I can't wait to ride the 2008's!


----------



## gambo2166 (Oct 20, 2004)

I ordered my 2008 6.5 and will be selling my 2007 6.5 as soon as the new bike shows up..


----------



## stratos (May 20, 2006)

If someone stole my current Trek or I crashed it, sure, I'd get a new one. Meanwhile, no need!


----------



## the sky above tar below (Mar 31, 2004)

gambo2166 said:


> I ordered my 2008 6.5 and will be selling my 2007 6.5 as soon as the new bike shows up..


I'm very interested about why you feel you will like the 2008 better than your 2007.


----------



## footballcat (Jul 8, 2004)

i will be buying one, a 6.5 and my 5.9 will be my DD, hopefully i Project one it


----------



## thomasfxlt (Mar 5, 2007)

I'll keep my 5.9 and add a 6.5 project 1 once available. I'd like to get a black/orange performance fit FS if they had one. 
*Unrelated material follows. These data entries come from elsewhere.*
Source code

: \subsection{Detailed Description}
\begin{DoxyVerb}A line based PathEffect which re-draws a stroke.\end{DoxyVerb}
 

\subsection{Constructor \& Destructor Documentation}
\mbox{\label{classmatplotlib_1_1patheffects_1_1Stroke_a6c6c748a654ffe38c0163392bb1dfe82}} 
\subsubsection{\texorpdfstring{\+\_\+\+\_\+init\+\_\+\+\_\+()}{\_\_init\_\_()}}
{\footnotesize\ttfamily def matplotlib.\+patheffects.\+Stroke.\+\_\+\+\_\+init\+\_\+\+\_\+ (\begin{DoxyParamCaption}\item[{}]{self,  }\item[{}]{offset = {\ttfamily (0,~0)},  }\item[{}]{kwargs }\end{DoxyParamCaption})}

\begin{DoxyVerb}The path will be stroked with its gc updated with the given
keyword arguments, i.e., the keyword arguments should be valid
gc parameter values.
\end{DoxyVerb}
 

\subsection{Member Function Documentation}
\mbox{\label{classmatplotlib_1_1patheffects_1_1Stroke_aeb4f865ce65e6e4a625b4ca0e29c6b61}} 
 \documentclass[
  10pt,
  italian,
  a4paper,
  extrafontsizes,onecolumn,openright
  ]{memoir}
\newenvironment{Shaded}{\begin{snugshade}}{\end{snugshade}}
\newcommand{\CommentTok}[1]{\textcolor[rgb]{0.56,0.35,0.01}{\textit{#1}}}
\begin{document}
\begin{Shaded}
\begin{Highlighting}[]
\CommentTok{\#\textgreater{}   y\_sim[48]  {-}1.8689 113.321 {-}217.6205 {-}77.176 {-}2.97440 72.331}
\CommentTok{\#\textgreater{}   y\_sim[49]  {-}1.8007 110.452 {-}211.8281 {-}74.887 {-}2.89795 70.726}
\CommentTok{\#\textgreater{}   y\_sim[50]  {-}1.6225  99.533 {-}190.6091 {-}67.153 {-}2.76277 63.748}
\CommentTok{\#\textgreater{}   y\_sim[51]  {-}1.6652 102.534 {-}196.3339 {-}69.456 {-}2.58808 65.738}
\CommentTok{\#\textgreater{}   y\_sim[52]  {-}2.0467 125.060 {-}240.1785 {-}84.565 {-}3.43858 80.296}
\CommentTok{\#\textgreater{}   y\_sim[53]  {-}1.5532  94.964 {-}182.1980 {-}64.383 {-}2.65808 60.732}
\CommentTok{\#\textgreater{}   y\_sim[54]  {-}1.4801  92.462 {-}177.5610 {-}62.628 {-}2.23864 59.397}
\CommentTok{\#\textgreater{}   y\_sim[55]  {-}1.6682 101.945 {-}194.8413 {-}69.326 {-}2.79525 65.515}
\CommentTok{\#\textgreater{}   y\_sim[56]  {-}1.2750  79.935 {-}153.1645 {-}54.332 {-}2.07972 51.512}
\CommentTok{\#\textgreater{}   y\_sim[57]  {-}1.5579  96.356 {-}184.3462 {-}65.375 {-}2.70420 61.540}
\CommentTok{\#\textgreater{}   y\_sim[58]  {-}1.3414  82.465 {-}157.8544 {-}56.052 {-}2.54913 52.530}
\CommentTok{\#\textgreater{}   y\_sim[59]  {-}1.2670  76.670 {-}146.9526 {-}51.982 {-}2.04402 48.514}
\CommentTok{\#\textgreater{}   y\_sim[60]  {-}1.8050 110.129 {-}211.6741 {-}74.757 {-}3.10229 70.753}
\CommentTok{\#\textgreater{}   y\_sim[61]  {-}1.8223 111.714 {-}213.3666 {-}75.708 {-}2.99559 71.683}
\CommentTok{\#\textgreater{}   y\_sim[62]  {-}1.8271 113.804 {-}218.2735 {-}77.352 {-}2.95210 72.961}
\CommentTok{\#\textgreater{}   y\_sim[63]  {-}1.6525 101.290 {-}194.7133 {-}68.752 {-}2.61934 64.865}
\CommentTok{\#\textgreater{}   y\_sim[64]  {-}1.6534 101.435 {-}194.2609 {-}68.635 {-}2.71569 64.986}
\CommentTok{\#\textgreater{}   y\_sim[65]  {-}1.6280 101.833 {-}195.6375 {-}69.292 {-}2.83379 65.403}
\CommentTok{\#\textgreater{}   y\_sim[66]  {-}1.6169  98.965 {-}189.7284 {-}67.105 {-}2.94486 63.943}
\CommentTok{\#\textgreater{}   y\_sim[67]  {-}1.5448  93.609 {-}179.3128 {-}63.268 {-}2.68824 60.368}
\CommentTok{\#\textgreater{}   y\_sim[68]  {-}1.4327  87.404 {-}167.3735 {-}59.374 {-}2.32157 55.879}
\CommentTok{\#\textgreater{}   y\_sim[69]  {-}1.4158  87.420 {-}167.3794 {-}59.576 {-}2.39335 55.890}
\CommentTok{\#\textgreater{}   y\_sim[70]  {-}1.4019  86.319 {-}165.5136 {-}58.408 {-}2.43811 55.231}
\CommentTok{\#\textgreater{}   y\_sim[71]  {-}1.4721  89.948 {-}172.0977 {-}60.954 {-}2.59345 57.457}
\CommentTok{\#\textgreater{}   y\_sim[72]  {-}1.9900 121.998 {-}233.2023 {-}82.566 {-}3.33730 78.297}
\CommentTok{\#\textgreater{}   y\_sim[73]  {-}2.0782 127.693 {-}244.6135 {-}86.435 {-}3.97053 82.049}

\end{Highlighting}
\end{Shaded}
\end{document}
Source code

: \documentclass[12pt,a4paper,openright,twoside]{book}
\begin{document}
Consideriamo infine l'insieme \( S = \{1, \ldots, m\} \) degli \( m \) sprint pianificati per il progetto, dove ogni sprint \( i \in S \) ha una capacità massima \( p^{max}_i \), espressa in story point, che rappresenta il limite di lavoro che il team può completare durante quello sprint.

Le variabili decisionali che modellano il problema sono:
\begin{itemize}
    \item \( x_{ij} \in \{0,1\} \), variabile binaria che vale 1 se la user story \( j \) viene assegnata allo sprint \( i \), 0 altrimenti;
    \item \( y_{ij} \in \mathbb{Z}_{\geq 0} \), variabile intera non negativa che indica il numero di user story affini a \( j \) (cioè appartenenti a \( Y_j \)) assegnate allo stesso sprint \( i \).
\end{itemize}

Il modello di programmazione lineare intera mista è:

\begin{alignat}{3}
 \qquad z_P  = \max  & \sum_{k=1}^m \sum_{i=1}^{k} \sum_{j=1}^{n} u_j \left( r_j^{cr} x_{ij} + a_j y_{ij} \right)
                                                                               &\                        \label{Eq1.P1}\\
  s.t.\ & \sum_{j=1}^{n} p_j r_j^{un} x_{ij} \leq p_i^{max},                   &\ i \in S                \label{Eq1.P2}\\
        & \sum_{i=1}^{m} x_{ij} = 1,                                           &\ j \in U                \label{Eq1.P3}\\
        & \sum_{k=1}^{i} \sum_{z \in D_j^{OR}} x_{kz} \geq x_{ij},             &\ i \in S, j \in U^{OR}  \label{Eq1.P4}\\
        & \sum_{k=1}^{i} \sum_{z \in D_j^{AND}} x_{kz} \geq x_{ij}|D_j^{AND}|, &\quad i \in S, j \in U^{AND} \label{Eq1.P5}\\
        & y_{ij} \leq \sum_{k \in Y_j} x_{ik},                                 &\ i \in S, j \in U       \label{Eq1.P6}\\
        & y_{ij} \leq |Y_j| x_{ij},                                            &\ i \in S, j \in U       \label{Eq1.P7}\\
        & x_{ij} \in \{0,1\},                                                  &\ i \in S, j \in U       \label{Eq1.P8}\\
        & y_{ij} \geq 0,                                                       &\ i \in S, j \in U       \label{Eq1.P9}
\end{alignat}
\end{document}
My guess is the Project 1 options for the new bikes are going to be nothing short of killer.


----------



## z ken (Dec 30, 2006)

err if Lance would comes back and i could trade in my 06 Madone at the " reasonable price " + Alexandro Valverde would win this year's tour...2 out of 3 mostlikely won't happen ( first and second options ) so unless someone offer me the NEW Madone 50% discount from the retail MSRP, i won't bother spending, what!!??, $ 8 K on 6.9 pro. $ 4k?? i might consider it. until then i'll let someone else take the risk.


----------



## dead flag blues (Aug 26, 2004)

Lance is back!


----------



## z ken (Dec 30, 2006)

wow, Lance sure has gained some beefy muscle!!


----------



## acid_rider (Nov 23, 2004)

*it's about the fit more that the angle of the top tube*

or I should say - it *should* be about fit.

personal example: (a bit of a soap box, sorry)
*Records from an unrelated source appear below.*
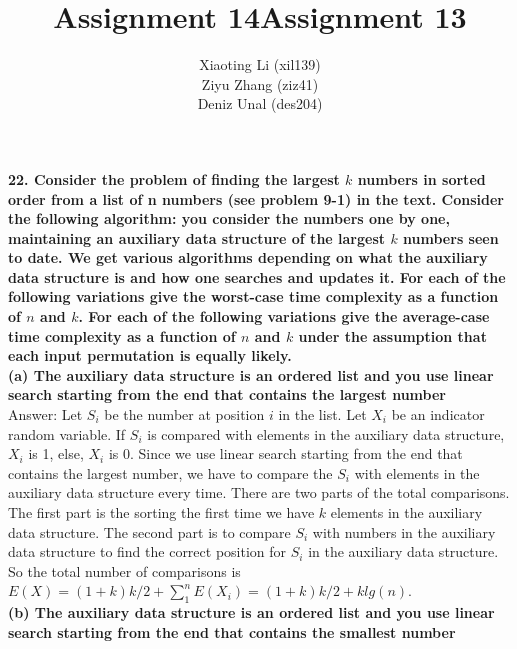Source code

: \documentclass{article}
\title{Assignment 14}
\title{Assignment 13}
\author{Xiaoting Li (xil139) \\
Ziyu Zhang (ziz41) \\
Deniz Unal (des204)}
\date{}
\begin{document}
\maketitle

\noindent
\textbf{22. Consider the problem of finding the largest $k$ numbers in sorted order from a list of n numbers (see problem 9-1) in the text. Consider the following algorithm: you consider the numbers one by one, maintaining an auxiliary data structure of the largest $k$ numbers seen to date. We get various algorithms depending on what the auxiliary data structure is and how one searches and updates it. For each of the following variations give the worst-case time complexity as a function of $n$ and $k$. For each of the following variations give the average-case time complexity as a function of $n$ and $k$ under the assumption that each input permutation is equally likely.}\\ \newline
\textbf{(a) The auxiliary data structure is an ordered list and you use linear search starting from the end that contains the largest number} \\ \newline
Answer: Let $S_i$ be the number at position $i$ in the list. Let $X_i$ be an indicator random variable. If $S_i$ is compared with elements in the auxiliary data structure, $X_i$ is 1, else, $X_i$ is 0. Since we use linear search starting from the end that contains the largest number, we have to compare the $S_i$ with elements in the auxiliary data structure every time. There are two parts of the total comparisons. The first part is the sorting the first time we have $k$ elements in the auxiliary data structure. The second part is to compare $S_i$ with numbers in the auxiliary data structure to find the correct position for $S_i$ in the auxiliary data structure. So the total number of comparisons is $E(X) = (1+k)k/2 + \sum_{1}^{n}E(X_i) = (1+k)k/2 + klg(n)$.\\ \newline
\textbf{(b) The auxiliary data structure is an ordered list and you use linear search starting from the end that contains the smallest number} \\ \newline
\end{document}
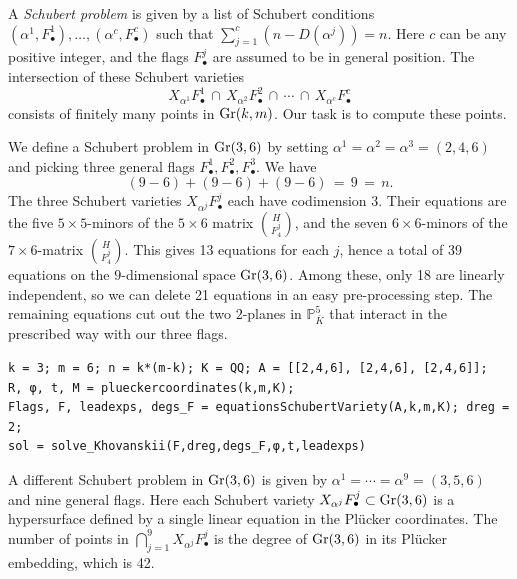 \documentclass[12pt]{article}
\theoremstyle{definition}
\newenvironment{example}
  {\pushQED{\qed}\renewcommand{\qedsymbol}{$\diamond$}\examplex}
  {\popQED\endexamplex}
\theoremstyle{remark}
\begin{document}
A \emph{Schubert problem} is given by a list of Schubert conditions $(\alpha^1, F^1_\bullet),\dots,(\alpha^c, F^c_\bullet)$ such that $\sum_{j=1}^c (n-D(\alpha^j))=n$. Here $c$ can be any positive integer, and the flags $F^j_\bullet$ are assumed to be in general position. The intersection of these Schubert varieties 
\begin{equation} \label{Schuber variety}
    X_{\alpha^1}F^1_\bullet \, \cap \,  X_{\alpha^2}F^2_\bullet \, \cap \, \cdots \, \cap \,  X_{\alpha^c}F^c_\bullet
\end{equation}
consists of finitely many points in ${\rm Gr}(k,m)$. Our task is to compute these points. 

\begin{example}[$k=3, m = 6$] \label{ex Schubert calculus}
    We define a Schubert problem in ${\rm Gr}(3,6)$ by setting $\alpha^1 = \alpha^2 = \alpha^3 =(2,4,6)$ and picking three general flags $F^1_\bullet, F^2_\bullet, F^3_\bullet$. We have 
    \[ (9-6) + (9-6) + (9-6) \, = \, 9 \, = \, n. \]
The three Schubert varieties $X_{\alpha^j}F^j_\bullet $ each have codimension $3$. Their equations are the five $5 \times 5$-minors of the $5 \times 6$ matrix $\binom{H}{F^j_4}$, and 
the seven $6 \times 6$-minors of the $7 \times 6$-matrix $\binom{H}{F^j_4}$. 
This gives 13 equations for each $j$, hence a total of 39  equations on the $9$-dimensional space ${\rm Gr}(3,6)$. Among these, only 18 are linearly independent, so we can delete 21 equations in an easy pre-processing step. The remaining equations cut out the two $2$-planes in $\mathbb{P}_{\overline{K}}^{5}$ that interact in the prescribed way with our three flags.
\begin{verbatim}
k = 3; m = 6; n = k*(m-k); K = QQ; A = [[2,4,6], [2,4,6], [2,4,6]];
R, φ, t, M = plueckercoordinates(k,m,K);
Flags, F, leadexps, degs_F = equationsSchubertVariety(A,k,m,K); dreg = 2;
sol = solve_Khovanskii(F,dreg,degs_F,φ,t,leadexps)
\end{verbatim}
A different Schubert problem in ${\rm Gr}(3,6)$ is given by $\alpha^1 = \cdots = \alpha^9 = (3,5,6)$ and nine general flags. Here each Schubert variety $X_{\alpha^j}F^j_\bullet \subset {\rm Gr}(3,6)$ is a hypersurface defined by a single linear equation in the Pl\"ucker coordinates. The number of points in $\bigcap_{j = 1}^9 X_{\alpha^j} F^j_\bullet$ is the degree of ${\rm Gr}(3,6)$ in its Pl\"ucker embedding, which is 42.


\end{example}
\end{document}

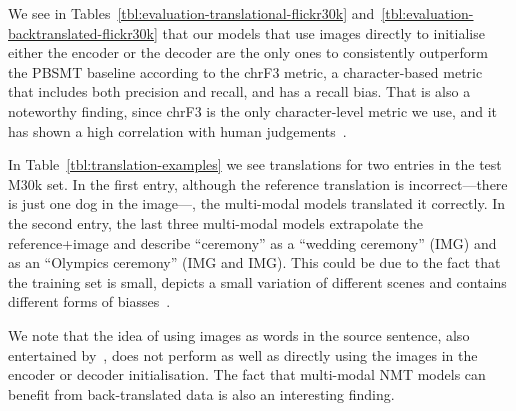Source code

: \documentclass[11pt,twocolumn]{article}
\begin{document}
We see in Tables~\ref{tbl:evaluation-translational-flickr30k} and~\ref{tbl:evaluation-backtranslated-flickr30k} that our models that use images directly to initialise either the encoder or the decoder are the only ones to consistently outperform the PBSMT baseline according to the chrF3 metric, a character-based metric that includes both precision and recall, and has a recall bias.
That is also a noteworthy finding, since chrF3 is the only character-level metric we use, and it has shown a high correlation with human judgements~\cite{Stanojevicetal2015}.

In Table~\ref{tbl:translation-examples} we see translations for two entries in the test M30k set.
In the first entry,
although the reference translation is incorrect---there is just one dog in the image---, the multi-modal models translated it correctly.
In the second entry, the last three multi-modal models extrapolate the reference+image and describe ``ceremony'' as a ``wedding ceremony'' (IMG) and as an ``Olympics ceremony'' (IMG and IMG).
This could be due to the fact that the training set is small, depicts a small variation of different scenes and contains different forms of biasses~\cite{Miltenburg2015}.

We note that the idea of using images as words in the source sentence, also entertained by~, does not perform as well as directly using the images in the encoder or decoder initialisation.
The fact that multi-modal NMT models can benefit from back-translated data
is also an interesting finding.
\end{document}
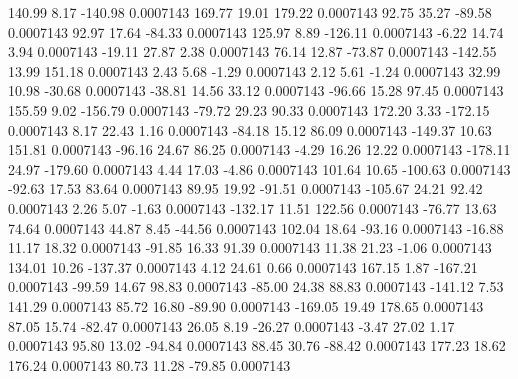       140.99        8.17     -140.98     0.0007143
      169.77       19.01      179.22     0.0007143
       92.75       35.27      -89.58     0.0007143
       92.97       17.64      -84.33     0.0007143
      125.97        8.89     -126.11     0.0007143
       -6.22       14.74        3.94     0.0007143
      -19.11       27.87        2.38     0.0007143
       76.14       12.87      -73.87     0.0007143
     -142.55       13.99      151.18     0.0007143
        2.43        5.68       -1.29     0.0007143
        2.12        5.61       -1.24     0.0007143
       32.99       10.98      -30.68     0.0007143
      -38.81       14.56       33.12     0.0007143
      -96.66       15.28       97.45     0.0007143
      155.59        9.02     -156.79     0.0007143
      -79.72       29.23       90.33     0.0007143
      172.20        3.33     -172.15     0.0007143
        8.17       22.43        1.16     0.0007143
      -84.18       15.12       86.09     0.0007143
     -149.37       10.63      151.81     0.0007143
      -96.16       24.67       86.25     0.0007143
       -4.29       16.26       12.22     0.0007143
     -178.11       24.97     -179.60     0.0007143
        4.44       17.03       -4.86     0.0007143
      101.64       10.65     -100.63     0.0007143
      -92.63       17.53       83.64     0.0007143
       89.95       19.92      -91.51     0.0007143
     -105.67       24.21       92.42     0.0007143
        2.26        5.07       -1.63     0.0007143
     -132.17       11.51      122.56     0.0007143
      -76.77       13.63       74.64     0.0007143
       44.87        8.45      -44.56     0.0007143
      102.04       18.64      -93.16     0.0007143
      -16.88       11.17       18.32     0.0007143
      -91.85       16.33       91.39     0.0007143
       11.38       21.23       -1.06     0.0007143
      134.01       10.26     -137.37     0.0007143
        4.12       24.61        0.66     0.0007143
      167.15        1.87     -167.21     0.0007143
      -99.59       14.67       98.83     0.0007143
      -85.00       24.38       88.83     0.0007143
     -141.12        7.53      141.29     0.0007143
       85.72       16.80      -89.90     0.0007143
     -169.05       19.49      178.65     0.0007143
       87.05       15.74      -82.47     0.0007143
       26.05        8.19      -26.27     0.0007143
       -3.47       27.02        1.17     0.0007143
       95.80       13.02      -94.84     0.0007143
       88.45       30.76      -88.42     0.0007143
      177.23       18.62      176.24     0.0007143
       80.73       11.28      -79.85     0.0007143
in my case, I dont fit the average Madone rider proportions - I have average Joe upper and lower body and poor flexibility and weak core. 

Madone 2007 and earlier works well for *relatively* flexible riders with relatively longer upper body+arms and shorter legs, who like to sit a bit more forward of the BB i.e. who prefer steeper STA. If the new 2008 Madone is basically the same geometry then it wont work for me any better than the Madone 5.9 that I have. I.e. No Sale. I need ~20mm longer head tube (to avoid goofy 40mm of spaces) and ~10mm shorter top tube to avoid somewhat short 100mm stem and a ~1 degree slacker STA to fit on new Madone much better than on my current 5.9. Which is why I bought Time instead. Each to their own. If Madone geometry fits you well, it is a terrific bicycle. I still have and ride my Madone when my sore back and sore legs permit. At other times I time Time, it is easier on my body. End of sermon. 8^)


----------



## toyota (Sep 4, 2006)

z ken said:


> wow, Lance sure has gained some beefy muscle!!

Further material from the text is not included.